- **Assigned task**
Transcribe exactly the line containing "- **Tab Navigation**: Dashboard, Posts, Analytics" plus every later line in the data.

- **Source records**
------------------------
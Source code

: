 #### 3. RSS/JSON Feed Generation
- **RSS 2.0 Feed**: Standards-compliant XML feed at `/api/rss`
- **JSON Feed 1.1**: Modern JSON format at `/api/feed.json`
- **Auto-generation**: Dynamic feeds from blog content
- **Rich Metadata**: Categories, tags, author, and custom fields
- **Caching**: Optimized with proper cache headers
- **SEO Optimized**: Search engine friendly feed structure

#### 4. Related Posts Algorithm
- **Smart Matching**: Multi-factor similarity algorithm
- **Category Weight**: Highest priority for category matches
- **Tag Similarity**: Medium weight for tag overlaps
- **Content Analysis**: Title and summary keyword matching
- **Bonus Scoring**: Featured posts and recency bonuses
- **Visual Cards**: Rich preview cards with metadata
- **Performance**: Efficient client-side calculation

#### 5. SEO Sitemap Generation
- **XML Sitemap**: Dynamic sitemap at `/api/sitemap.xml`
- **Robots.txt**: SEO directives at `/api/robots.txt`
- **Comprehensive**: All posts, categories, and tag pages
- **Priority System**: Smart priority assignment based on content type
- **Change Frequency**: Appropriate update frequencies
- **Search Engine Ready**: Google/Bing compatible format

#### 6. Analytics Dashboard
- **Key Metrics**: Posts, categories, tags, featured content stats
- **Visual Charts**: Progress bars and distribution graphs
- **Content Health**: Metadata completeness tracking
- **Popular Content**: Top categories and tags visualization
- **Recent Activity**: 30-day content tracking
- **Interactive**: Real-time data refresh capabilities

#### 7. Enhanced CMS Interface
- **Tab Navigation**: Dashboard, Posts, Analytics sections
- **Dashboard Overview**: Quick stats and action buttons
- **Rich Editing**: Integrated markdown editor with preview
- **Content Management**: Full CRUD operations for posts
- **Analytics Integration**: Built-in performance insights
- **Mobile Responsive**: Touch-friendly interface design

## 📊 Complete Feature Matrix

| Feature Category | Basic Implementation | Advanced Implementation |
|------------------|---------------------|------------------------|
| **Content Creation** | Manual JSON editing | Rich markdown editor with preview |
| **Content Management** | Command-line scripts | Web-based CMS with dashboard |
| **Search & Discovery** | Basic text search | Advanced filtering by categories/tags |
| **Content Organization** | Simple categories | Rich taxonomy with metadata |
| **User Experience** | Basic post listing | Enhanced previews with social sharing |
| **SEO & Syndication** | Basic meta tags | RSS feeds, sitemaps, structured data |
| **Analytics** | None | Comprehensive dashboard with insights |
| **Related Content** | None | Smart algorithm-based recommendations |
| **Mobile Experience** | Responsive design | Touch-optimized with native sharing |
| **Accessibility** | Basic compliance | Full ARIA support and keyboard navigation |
------------------------
- **Result of the exercise**
- **Tab Navigation**: Dashboard, Posts, Analytics sections
- **Dashboard Overview**: Quick stats and action buttons
- **Rich Editing**: Integrated markdown editor with preview
- **Content Management**: Full CRUD operations for posts
- **Analytics Integration**: Built-in performance insights
- **Mobile Responsive**: Touch-friendly interface design

## 📊 Complete Feature Matrix

| Feature Category | Basic Implementation | Advanced Implementation |
|------------------|---------------------|------------------------|
| **Content Creation** | Manual JSON editing | Rich markdown editor with preview |
| **Content Management** | Command-line scripts | Web-based CMS with dashboard |
| **Search & Discovery** | Basic text search | Advanced filtering by categories/tags |
| **Content Organization** | Simple categories | Rich taxonomy with metadata |
| **User Experience** | Basic post listing | Enhanced previews with social sharing |
| **SEO & Syndication** | Basic meta tags | RSS feeds, sitemaps, structured data |
| **Analytics** | None | Comprehensive dashboard with insights |
| **Related Content** | None | Smart algorithm-based recommendations |
| **Mobile Experience** | Responsive design | Touch-optimized with native sharing |
| **Accessibility** | Basic compliance | Full ARIA support and keyboard navigation |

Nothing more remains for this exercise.